| WHAT TO DO |
Retype the entries below exactly, dropping the images.

| LISTED ENTRIES |

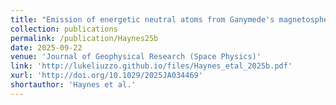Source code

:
 ```yaml
---
title: "Emission of energetic neutral atoms from Ganymede's magnetosphere-atmosphere interaction"
collection: publications
permalink: /publication/Haynes25b
date: 2025-09-22
venue: 'Journal of Geophysical Research (Space Physics)'
link: 'http://lukeliuzzo.github.io/files/Haynes_etal_2025b.pdf'
xurl: 'http://doi.org/10.1029/2025JA034469'
shortauthor: 'Haynes et al.'
---
```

| RESPONSE TO THE TASK |
Source code

:
 ```yaml
---
title: "Emission of energetic neutral atoms from Ganymede's magnetosphere-atmosphere interaction"
collection: publications
permalink: /publication/Haynes25b
date: 2025-09-22
venue: 'Journal of Geophysical Research (Space Physics)'
link: 'http://lukeliuzzo.github.io/files/Haynes_etal_2025b.pdf'
xurl: 'http://doi.org/10.1029/2025JA034469'
shortauthor: 'Haynes et al.'
---
```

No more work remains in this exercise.